Libra-VLA: Achieving Learning Equilibrium via Asynchronous Coarse-to-Fine Dual-System¶

Conference: ACL 2026
arXiv: 2604.24921
Code: https://libra-vla.github.io/
Area: VLA / Embodied AI / Dual-System Architecture
Keywords: Vision-Language-Action Models, Hybrid Action Space, Dual-System, Asynchronous Execution, Coarse-to-Fine

TL;DR¶

Libra-VLA decomposes robot actions into a hybrid action space of "discrete macro-intent + continuous micro-pose." It utilizes System 2 (VLM + parallel coarse-action head) for low-frequency planning and System 1 (diffusion transformer + independent SigLIP encoder) for high-frequency refinement. Achieving true asynchronous execution via an intent buffer, it reaches a SoTA of 97.2% on LIBERO and 79.5% zero-shot on LIBERO-Plus (10% higher than the previous OpenVLA-OFT+).

Background & Motivation¶

Background: VLA models (OpenVLA, π0, π0.5, GR00T-N1, etc.) have become the mainstream paradigm for open-world general-purpose robots, directly grounding language instructions into motor commands. Predominant approaches follow two paths: (a) discretizing continuous actions into 256 bins for AR prediction (OpenVLA, π0-FAST); (b) attaching a diffusion head to a VLM backbone for direct continuous action output (π0, GR00T-N1, Diffusion Policy).

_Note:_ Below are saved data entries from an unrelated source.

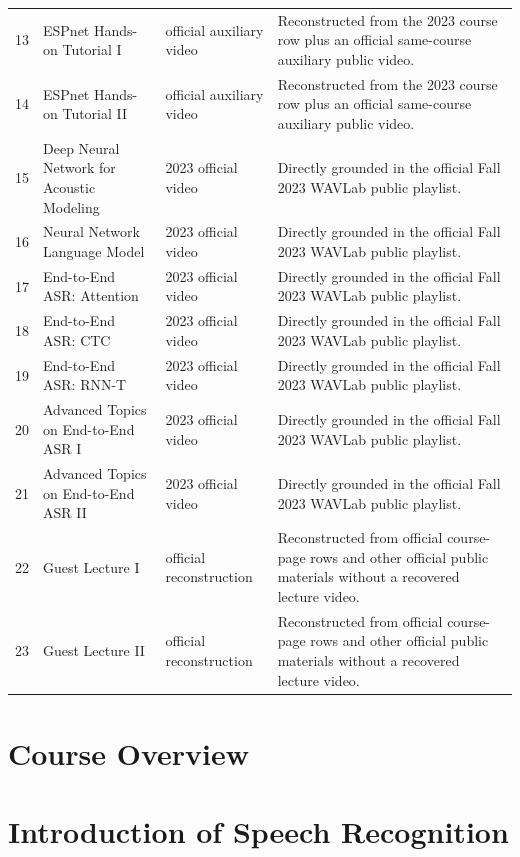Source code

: \documentclass[a4paper]{article}
\begin{document}
\begin{longtable}{p{}p{}p{}p{}}
13 & ESPnet Hands-on Tutorial I & official auxiliary video & Reconstructed from the 2023 course row plus an official same-course auxiliary public video.\\
14 & ESPnet Hands-on Tutorial II & official auxiliary video & Reconstructed from the 2023 course row plus an official same-course auxiliary public video.\\
15 & Deep Neural Network for Acoustic Modeling & 2023 official video & Directly grounded in the official Fall 2023 WAVLab public playlist.\\
16 & Neural Network Language Model & 2023 official video & Directly grounded in the official Fall 2023 WAVLab public playlist.\\
17 & End-to-End ASR: Attention & 2023 official video & Directly grounded in the official Fall 2023 WAVLab public playlist.\\
18 & End-to-End ASR: CTC & 2023 official video & Directly grounded in the official Fall 2023 WAVLab public playlist.\\
19 & End-to-End ASR: RNN-T & 2023 official video & Directly grounded in the official Fall 2023 WAVLab public playlist.\\
20 & Advanced Topics on End-to-End ASR I & 2023 official video & Directly grounded in the official Fall 2023 WAVLab public playlist.\\
21 & Advanced Topics on End-to-End ASR II & 2023 official video & Directly grounded in the official Fall 2023 WAVLab public playlist.\\
22 & Guest Lecture I & official reconstruction & Reconstructed from official course-page rows and other official public materials without a recovered lecture video.\\
23 & Guest Lecture II & official reconstruction & Reconstructed from official course-page rows and other official public materials without a recovered lecture video.\\
\end{longtable}

\section{Course Overview}


\section{Introduction of Speech Recognition}

\end{document}
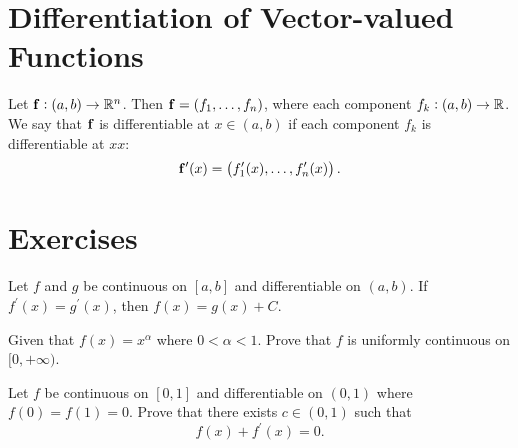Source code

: \begin{comment}
We'll be talking about the one given in the book, known as the Lagrange form:
:
Given that f is n times differentiable on $(a,b)$ such that $f^{(n-1)}$ is continuous on $[a,b]$, then
\[ f(x)=f(a)+\frac{f^\prime(a)}{1!}(x-a)+\frac{f^{\prime\prime}(a)}{2!}(x-a)^2+\cdots+\frac{f^{(n-1)}(a)}{(n-1)!}(x-a)^(n-1)+\frac{f^{(n)}(\xi)}{n!}(x-a)^n \]

Fix any $x\in(a,b)$, then we construct the functions
\[ F(t)=f(x)-\brac{f(t)+\frac{f^\prime(t)}{1!}(x-t)+\frac{f^{\prime\prime}(t)}{2!}(x-t)^2+\cdots+\frac{f^{(n-1)}(t)}{(n-1)!}(x-t)^{n-1}} \]
\[ G(t)=(x-t)^n \]

We calculate $F^\prime(t)$ as follows:
\[ -[f^\prime(t)+\frac{f^{\prime\prime}(t)}{1!}-f^\prime(t)+\frac{f^{\prime\prime\prime}(t)}{2!}-\frac{f^{\prime\prime}(t)}{1!}+\cdots+\frac{f^{(n)}(t)}{(n-1)!}(x-t)^{n-1}-\frac{f^{(n-1)}(t)}{(n-2)!}(x-t)^{n-2}]=-\frac{f^{(n)}(t)}{(n-1)!}(x-t)^{n-1} \]

$G^\prime(t)=-n(x-t)^{n-1}$, so we have
\[ \frac{F^\prime(t)}{G^\prime(t)}=\frac{f^{(n)}(t)}{n!} \]

The main reason for why we come up with the strange-looking $F$ and $G$ is that we specifically swap out $a$ for $t$ so that $F(x)=G(x)=0$, in hopes of getting rid of $x$:

We apply Cauchy's MVT to $F$ and $G$ on $[a,x]$, so that we obtain $\xi\in(a,x)$ satisfying
\[ \frac{F^\prime(\xi)}{G^\prime(\xi)}=\frac{F(x)-F(a)}{G(x)-G(a)}=\frac{F(a)}{G(a)}. \]
Thus the Lagrange form of the remainder is given by 
\[ F(a)=\frac{f^{(n)}(\xi)}{n!}G(a). \]
\end{comment}
\pagebreak

\section{Differentiation of Vector-valued Functions}
Let $\vb{f}:(a,b)\to\mathbb R^n$. Then $\vb{f}=(f_1,\dots,f_n)$, where each component $f_k:(a,b)\to\mathbb R$. We say that $\vb{f}$ is differentiable at $x\in(a,b)$ if each component $f_k$ is differentiable at $xx$:
\[\vb{f}^\prime(x)=\left(f_1^\prime(x),\dots,f_n^\prime(x)\right).\]

\pagebreak

\section*{Exercises}
\begin{exercise}
Let $f$ and $g$ be continuous on $[a,b]$ and differentiable on $(a,b)$. If $f^\prime(x)=g^\prime(x)$, then $f(x)=g(x)+C$.
\end{exercise}

\begin{exercise}
Given that $f(x)=x^\alpha$ where $0<\alpha<1$. Prove that $f$ is uniformly continuous on $[0,+\infty)$.
\end{exercise}

\begin{exercise}
Let $f$ be continuous on $[0,1]$ and differentiable on $(0,1)$ where $f(0)=f(1)=0$. Prove that there exists $c\in(0,1)$ such that
\[ f(x)+f^\prime(x)=0. \]
\end{exercise}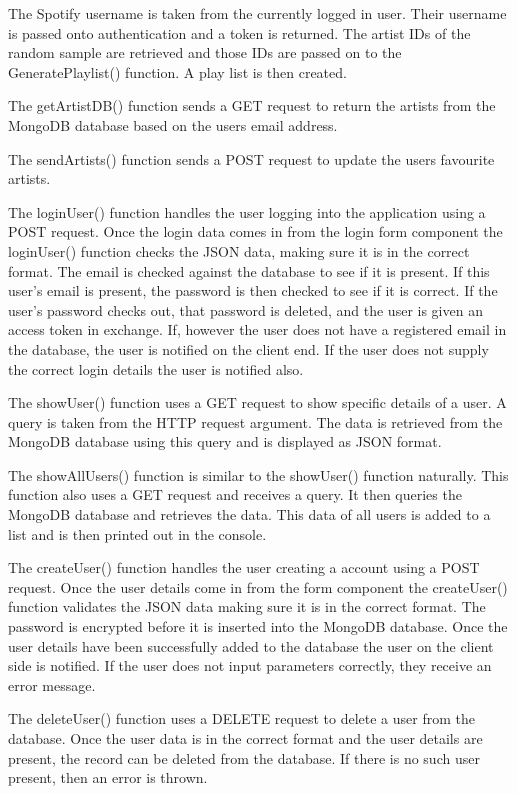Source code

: The Spotify username is taken from the currently logged in user. Their username is passed onto authentication and a token is returned. The artist IDs of the random sample are retrieved and those IDs are passed on to the GeneratePlaylist() function. A play list is then created.

The getArtistDB() function sends a GET request to return the artists from the MongoDB database based on the users email address.

The sendArtists() function sends a POST request to update the users favourite artists.

The loginUser() function handles the user logging into the application using a POST request. Once the login data comes in from the login form component the loginUser() function checks the JSON data, making sure it is in the correct format. The email is checked against the database to see if it is present. If this user’s email is present, the password is then checked to see if it is correct.  If the user’s password checks out, that password is deleted, and the user is given an access token in exchange. 
If, however the user does not have a registered email in the database, the user is notified on the client end. If the user does not supply the correct login details the user is notified also.

The showUser() function uses a GET request to show specific details of a user. A query is taken from the HTTP request argument. The data is retrieved from the MongoDB database using this query and is displayed as JSON format.

The showAllUsers() function is similar to the showUser() function  naturally. This function also uses a GET request and receives a query. It then queries the MongoDB database and retrieves the data. This data of all users is added to a list and is then printed out in the console.

The createUser() function handles the user creating a account using a POST request. Once the user details come in from the form component the createUser() function validates the JSON data making sure it is in the correct format. The password is encrypted before it is inserted into the MongoDB database. Once the user details have been successfully added to the database the user on the client side is notified. If the user does not input parameters correctly, they receive an error message.

The deleteUser() function uses a DELETE request to delete a user from the database. Once the user data is in the correct format and the user details are present, the record can be deleted from the database. If there is no such user present, then an error is thrown.

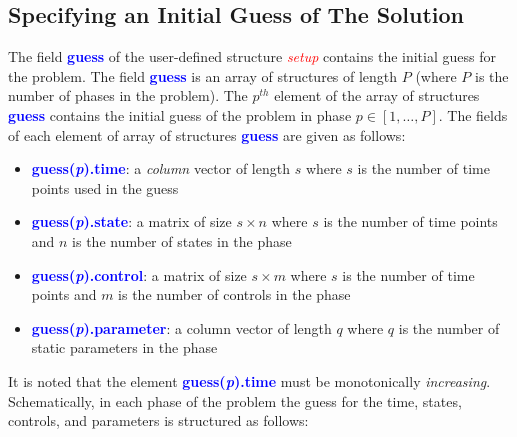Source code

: \documentclass[10pt]{article}
\newcommand{\bfblue}[1]{\textcolor{blue}{\bf #1}}
\newcommand{\slred}[1]{\textcolor{red}{\sl #1}}
\begin{document}
\subsection{Specifying an Initial Guess of The Solution \label{sect:guess}}

The field \bfblue{guess} of the user-defined structure \slred{setup}
contains the initial guess for the problem.  The field
\bfblue{guess} is an array of structures of length $P$ (where $P$ is the
number of phases in the problem).  The $p^{th}$ element of the array
of structures \bfblue{guess} contains the initial guess of the problem in phase
$p\in[1,\ldots,P]$.  The fields of each element of array of structures
\bfblue{guess} are given as follows:
\begin{itemize}
\item \bfblue{guess(\textit{p}).time}:  a {\em column} vector of
  length $s$ where $s$ is the number of time points used in the guess
\item \bfblue{guess(\textit{p}).state}:  a matrix of size $s \times n$
  where $s$ is the number of time points and $n$ is the number of
  states in the phase
\item \bfblue{guess(\textit{p}).control}:  a matrix of size $s \times m$
  where $s$ is the number of time points and $m$ is the number of controls in the phase
\item \bfblue{guess(\textit{p}).parameter}:  a column vector of length $q$
  where $q$ is the number of static parameters in the phase
\end{itemize}
It is noted that the element \bfblue{guess(\textit{p}).time} must be
monotonically {\em increasing}.  Schematically, in each phase of the
problem the guess for the time, states, controls, and parameters is
structured as follows: 
\end{document}
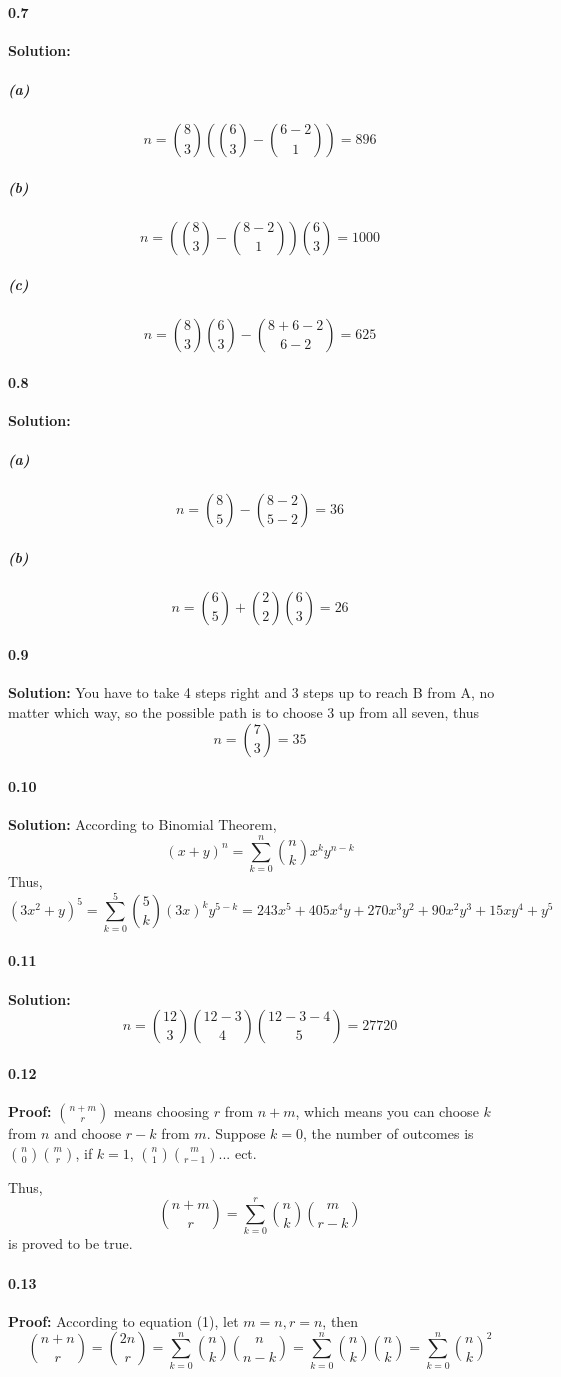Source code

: \documentclass[11pt]{report}
\begin{document}
\paragraph{0.7}\textbf{Solution:}
    \subparagraph{(a)}\[n = \binom{8}{3}(\binom{6}{3} - \binom{6 - 2}{1}) = 896\]
    \subparagraph{(b)}\[n = (\binom{8}{3} - \binom{8-2}{1})\binom{6}{3} = 1000\]
    \subparagraph{(c)}\[n = \binom{8}{3} \binom{6}{3} - \binom{8 + 6 - 2}{6 - 2} = 625\]
\paragraph{0.8}\textbf{Solution:} 
    \subparagraph{(a)} \[n = \binom{8}{5} - \binom{8 - 2}{5 - 2} = 36\]
    \subparagraph{(b)} \[n = \binom{6}{5} + \binom{2}{2} \binom{6}{3} = 26\]
\paragraph{0.9}\textbf{Solution:} You have to take 4 steps right and 3 steps up to reach B from A, no matter which way, so the possible path is to choose 3 up from all seven, thus \[n = \binom{7}{3} = 35\]
\paragraph{0.10}\textbf{Solution:} According to Binomial Theorem, \[(x + y)^n = \sum^n_{k = 0}\binom{n}{k}x^ky^{n-k}\]
Thus, \[(3x^2+y)^5 = \sum^5_{k=0}\binom{5}{k}(3x)^ky^{5-k} = 243 x^5+405 x^4 y+270 x^3 y^2+90 x^2 y^3+15 x y^4+y^5
 \]
\paragraph{0.11}\textbf{Solution:} \[n = \binom{12}{3} \binom{12 - 3}{4} \binom{12 - 3 - 4}{5} = 27720\]
\paragraph{0.12}\textbf{Proof:} $\binom{n+m}{r}$ means choosing $r$ from $n + m$, which means you can choose $k$ from $n$ and choose $r - k$ from $m$. Suppose $k = 0$, the number of outcomes is $\binom{n}{0}\binom{m}{r}$, if $k = 1$, $\binom{n}{1}\binom{m}{r-1}$... ect.

  Thus, 
  \begin{equation}
  \binom{n+m}{r} = \sum_{k = 0}^r \binom{n}{k}\binom{m}{r - k}
  \end{equation}
  is proved to be true.
\paragraph{0.13}\textbf{Proof:} According to equation (1), let $m = n, r = n$, then \[\binom{n + n}{r} = \binom{2n}{r} = \sum_{k=0}^n \binom{n}{k} \binom{n}{n-k} = \sum_{k=0}^n \binom{n}{k} \binom{n}{k} = \sum_{k=0}^n \binom{n}{k}^2\]
\end{document}
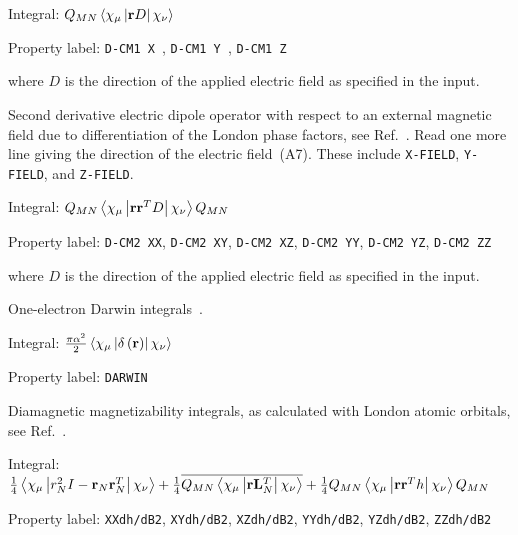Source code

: \begin{description}
\begin{list}{}{}
\item Integral: $Q_{MN}\left<\chi_{\mu}\left|{\bf
r}D\right|\chi_{\nu}\right>$
\item Property label: \verb|D-CM1 X |, \verb|D-CM1 Y |, \verb|D-CM1 Z |
\end{list}
where $D$ is the direction of the applied electric field as specified in
the input.

\item[\Key{CM-2}] Second derivative electric dipole operator
with respect to an external magnetic field due
to differentiation of
the London phase factors, see Ref.~\cite{arthkrabmjpjjcp102}. Read one
more line giving the direction of the electric
field~(A7). These
include \verb|X-FIELD|, \verb|Y-FIELD|, and \verb|Z-FIELD|.

\begin{list}{}{}
\item Integral: $Q_{MN}\left<\chi_{\mu}\left|{\bf
rr}^{T}D\right|\chi_{\nu}\right>Q_{MN}$
\item Property label: \verb|D-CM2 XX|, \verb|D-CM2 XY|, \verb|D-CM2 XZ|,
\verb|D-CM2 YY|, \verb|D-CM2 YZ|, \verb|D-CM2 ZZ|
\end{list}
where $D$ is the direction of the applied electric field as specified in
the input.

\item[\Key{DARWIN}] One-electron Darwin integrals~\cite{skjohjajjcp103}.

\begin{list}{}{}
\item Integral: $\frac{\pi\alpha^{2}}{2}\left<\chi_{\mu}\left|\delta\left({\bf
r}\right)\right|\chi_{\nu}\right>$
\item Property label: \verb|DARWIN  |
\end{list}


\item[\Key{DIASUS}] Diamagnetic magnetizability integrals, as
calculated with London atomic orbitals, see Ref.~\cite{thpjjcp95}.

\begin{list}{}{}
\item Integral: $\frac{1}{4}\left<\chi_{\mu}\left|r^{2}_{N}I - {\bf r}_{N}
{\bf r}_{N}^{T}\right|\chi_{\nu}\right> +\frac{1}{4}
\overline{Q_{MN}\left<\chi_{\mu}\left|{\bf r}{\bf
L}_{N}^{T}\right|\chi_{\nu}\right>} +
\frac{1}{4}Q_{MN}\left<\chi_{\mu}\left|{\bf r}{\bf
r}^{T}h\right|\chi_{\nu}\right>Q_{MN}$
\item Property label: \verb|XXdh/dB2|, \verb|XYdh/dB2|,
\verb|XZdh/dB2|, \verb|YYdh/dB2|, \verb|YZdh/dB2|, \verb|ZZdh/dB2|
\end{list}


\end{description}
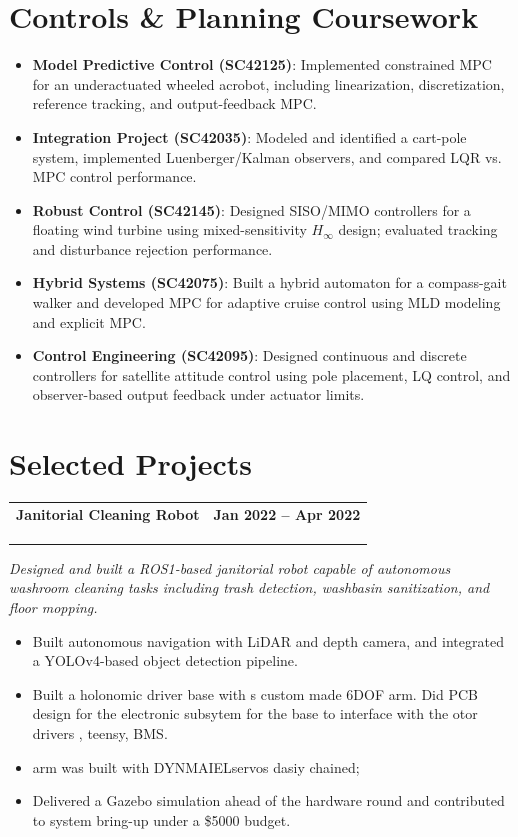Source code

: \documentclass[a4paper,20pt]{article}
\makeatletter
\newcommand{\resumeItem}[2]{
  \item\small{
    \textbf{#1}{: #2 \vspace{-2pt}}
  }
}
\newcommand{\resumeSubheading}[4]{
  \vspace{-1pt}\item
    \begin{tabular*}{0.97\textwidth}{l@{\extracolsep{\fill}}r}
      \textbf{#1} \small \textit{#4} & #2 \\
      \textit{#3} &  \\
    \end{tabular*}\vspace{-5pt}
}
\newcommand{\resumeSubheading}[5]{ %
  \vspace{-1pt}\item
    \begin{tabular*}{0.97\textwidth}{l@{\extracolsep{\fill}}r}
      \textbf{#1} & #2 \\
      \textit{#3} & \textit{#4} \\
    \end{tabular*} 
    \vspace{-2pt}
    \small #5 %
    \vspace{-5pt}
}
\newcommand{\resumeSubItem}[2]{\resumeItem{#1}{#2}\vspace{-3pt}}
\newcommand{\resumeSubHeadingListStart}{\begin{itemize}[leftmargin=*]}
\newcommand{\resumeSubHeadingListEnd}{\end{itemize}}
\makeatother
\begin{document}
\section{Controls \& Planning Coursework \href{https://drive.google.com/drive/folders/1AdLS-fYak-uYYj4obE4DexavJcrpGZJA?usp=sharing}{\faExternalLink}}
\resumeSubHeadingListStart
  \resumeSubItem{Model Predictive Control (SC42125)}{Implemented constrained MPC for an underactuated wheeled acrobot, including linearization, discretization, reference tracking, and output-feedback MPC.}
  \resumeSubItem{Integration Project (SC42035)}{Modeled and identified a cart-pole system, implemented Luenberger/Kalman observers, and compared LQR vs. MPC control performance.}
  \resumeSubItem{Robust Control (SC42145)}{Designed SISO/MIMO controllers for a floating wind turbine using mixed-sensitivity $H_\infty$ design; evaluated tracking and disturbance rejection performance.}
  \resumeSubItem{Hybrid Systems (SC42075)}{Built a hybrid automaton for a compass-gait walker and developed MPC for adaptive cruise control using MLD modeling and explicit MPC.}
  \resumeSubItem{Control Engineering (SC42095)}{Designed continuous and discrete controllers for satellite attitude control using pole placement, LQ control, and observer-based output feedback under actuator limits.}
\resumeSubHeadingListEnd

\vspace{-5pt}
\section{Selected Projects}

\resumeSubheading
  {Janitorial Cleaning Robot \href{https://github.com/NickNair/artpark_robotics_challenge}{\faExternalLink} \href{https://www.youtube.com/watch?v=HfuiV0cgzNs}{\faExternalLink}}{\textbf{Jan 2022 – Apr 2022}}
  {ARTPARK Robotics Challenge, IISc Bangalore \\ \\}{}
  \textit{Designed and built a ROS1-based janitorial robot capable of autonomous washroom cleaning tasks including trash detection, washbasin sanitization, and floor mopping.}
  \begin{itemize}
    \item Built autonomous navigation with LiDAR and depth camera, and integrated a YOLOv4-based object detection pipeline.\vspace{-2pt}
    \item Built a holonomic driver base with s custom made 6DOF arm. Did PCB design for the electronic subsytem for the base to interface with the otor drivers , teensy, BMS.
    \item arm was built with DYNMAIELservos dasiy chained; 
    \item Delivered a Gazebo simulation ahead of the hardware round and contributed to system bring-up under a \$5000 budget.
  \end{itemize}
  
\end{document}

Limitations of Prior Work: Both approaches are monolithic "flat mappings"—a single network simultaneously processes high-level abstract semantic reasoning and low-level high-frequency motor control. This unified architecture ignores the inherent hierarchical structure of robot manipulation (coarse positioning followed by fine alignment), forcing a single model to bridge the massive "semantic-execution" gap and leading to excessive representation burden.

Existing hierarchical attempts are also insufficient: HAMSTER/MOKA use keypoints, and ViLA/Hi Robot use sub-instructions, focusing primarily on temporal dimension decomposition (shortening planning horizons). However, each step still requires crossing from high-level modalities to continuous motor commands, failing to simplify single-step representation complexity. HybridVLA, despite its name, independently predicts fine-grained actions and performs arithmetic averaging, which is essentially a parallel structure lacking hierarchy.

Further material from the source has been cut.